2. Fiscal and Monetary Policy. It's happening across the board for the most part. Emerging countries are cutting interest rates and enacting policies to stimulate growth. Best of all, they all have high enough rates to cut accordingly, stimulating growth with less worry about inflation than last year or the year before.
In practice, this should help the severely beaten down financial sector in China. You can gain significant exposure with SPDR S&P China (GXC) (GXC). An adventurous and aggressive soul might even consider wading into the waters of the Global X China Financials Fund (CHIX).

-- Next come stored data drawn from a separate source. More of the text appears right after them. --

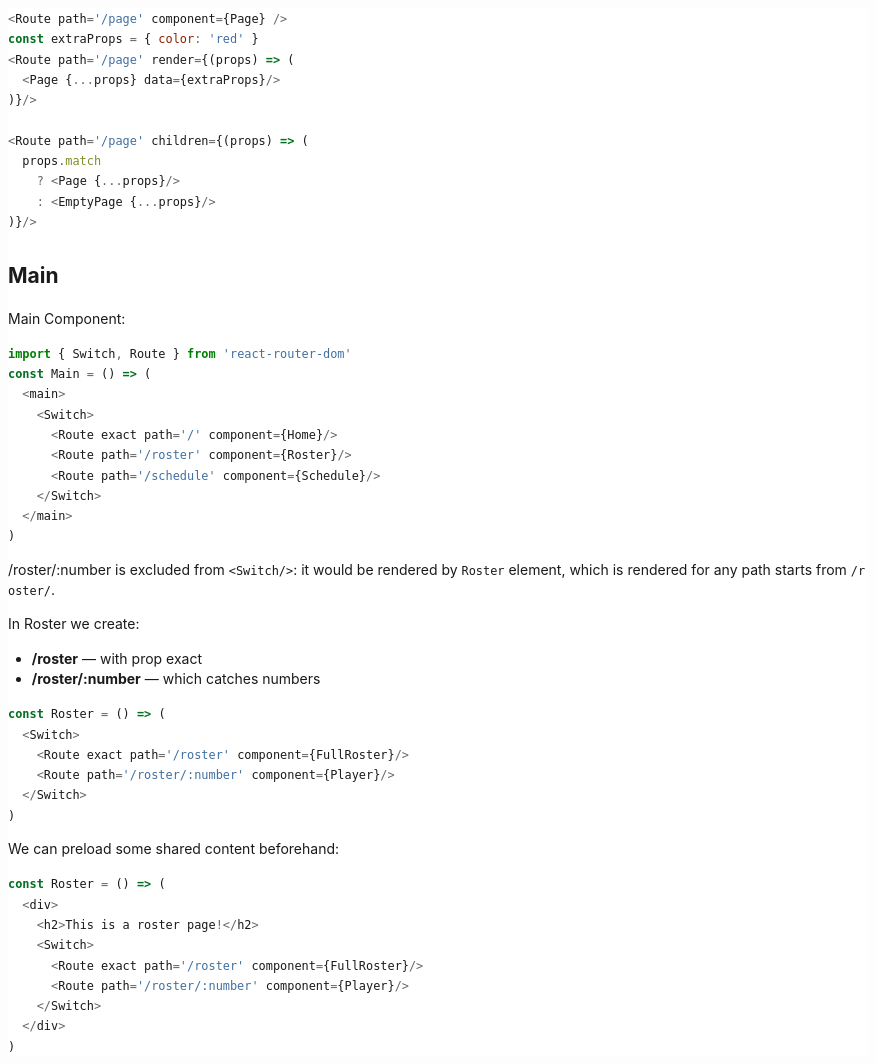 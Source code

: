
 ```js
<Route path='/page' component={Page} />
const extraProps = { color: 'red' }
<Route path='/page' render={(props) => (
  <Page {...props} data={extraProps}/>
)}/>

<Route path='/page' children={(props) => (
  props.match
    ? <Page {...props}/>
    : <EmptyPage {...props}/>
)}/>
```


## Main

Main Component:

```js
import { Switch, Route } from 'react-router-dom'
const Main = () => (
  <main>
    <Switch>
      <Route exact path='/' component={Home}/>
      <Route path='/roster' component={Roster}/>
      <Route path='/schedule' component={Schedule}/>
    </Switch>
  </main>
)
```

/roster/:number is excluded from `<Switch/>`: it would be rendered by `Roster` element, which is rendered for any path starts from `/roster/`.

In Roster we create:

* **/roster** — with prop exact
* **/roster/:number** — which catches numbers

```js
const Roster = () => (
  <Switch>
    <Route exact path='/roster' component={FullRoster}/>
    <Route path='/roster/:number' component={Player}/>
  </Switch>
)
```

We can preload some shared content beforehand:

```js
const Roster = () => (
  <div>
    <h2>This is a roster page!</h2>
    <Switch>
      <Route exact path='/roster' component={FullRoster}/>
      <Route path='/roster/:number' component={Player}/>
    </Switch>
  </div>
)
```
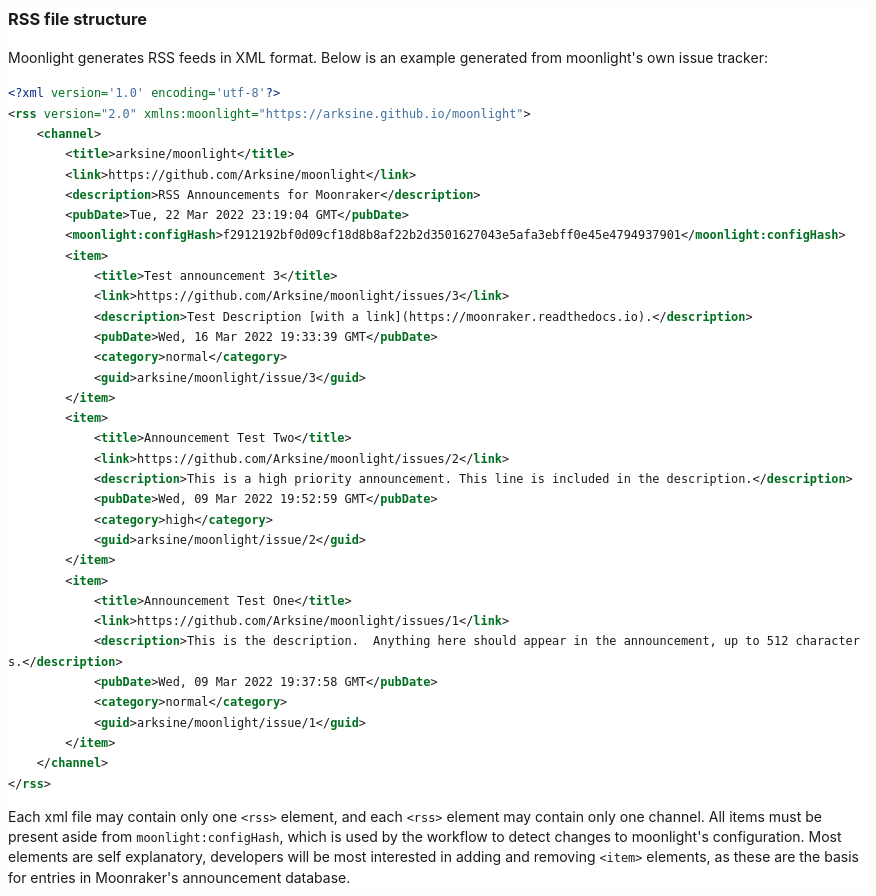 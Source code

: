### RSS file structure

Moonlight generates RSS feeds in XML format.  Below is an example generated
from moonlight's own issue tracker:

```xml
<?xml version='1.0' encoding='utf-8'?>
<rss version="2.0" xmlns:moonlight="https://arksine.github.io/moonlight">
    <channel>
        <title>arksine/moonlight</title>
        <link>https://github.com/Arksine/moonlight</link>
        <description>RSS Announcements for Moonraker</description>
        <pubDate>Tue, 22 Mar 2022 23:19:04 GMT</pubDate>
        <moonlight:configHash>f2912192bf0d09cf18d8b8af22b2d3501627043e5afa3ebff0e45e4794937901</moonlight:configHash>
        <item>
            <title>Test announcement 3</title>
            <link>https://github.com/Arksine/moonlight/issues/3</link>
            <description>Test Description [with a link](https://moonraker.readthedocs.io).</description>
            <pubDate>Wed, 16 Mar 2022 19:33:39 GMT</pubDate>
            <category>normal</category>
            <guid>arksine/moonlight/issue/3</guid>
        </item>
        <item>
            <title>Announcement Test Two</title>
            <link>https://github.com/Arksine/moonlight/issues/2</link>
            <description>This is a high priority announcement. This line is included in the description.</description>
            <pubDate>Wed, 09 Mar 2022 19:52:59 GMT</pubDate>
            <category>high</category>
            <guid>arksine/moonlight/issue/2</guid>
        </item>
        <item>
            <title>Announcement Test One</title>
            <link>https://github.com/Arksine/moonlight/issues/1</link>
            <description>This is the description.  Anything here should appear in the announcement, up to 512 characters.</description>
            <pubDate>Wed, 09 Mar 2022 19:37:58 GMT</pubDate>
            <category>normal</category>
            <guid>arksine/moonlight/issue/1</guid>
        </item>
    </channel>
</rss>
```

Each xml file may contain only one `<rss>` element, and each `<rss>` element
may contain only one channel.  All items must be present aside from
`moonlight:configHash`, which is used by the workflow to detect changes to
moonlight's configuration.  Most elements are self explanatory, developers will
be most interested in adding and removing `<item>` elements, as these are
the basis for entries in Moonraker's announcement database.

Those who may be wary of the volatility of stocks should not ignore the reality that interest rates in emerging countries have topped out. That makes the dollar-hedged PowerShares Emerging Market Debt Fund (PCY) and/or the WisdomTree Emerging Market Local Debt Fund (ELD) all the more attractive.3. China's Trading Partners. The impact of China easing in the near-term should not be under-estimated. This is the world's second largest economy with one of the fastest GDP rates around. And while resource-rich countries that export materials and energy to China may come to mind, some of the best trading partners are those with less materials and energy exposure. For instance, iShares MSCI Taiwan (EWT) has 50% exposure to technology. Smartphones, tablets and a wide range of tech gadgets are gaining in popularity throughout the emerging world. That should benefit investors of EWT.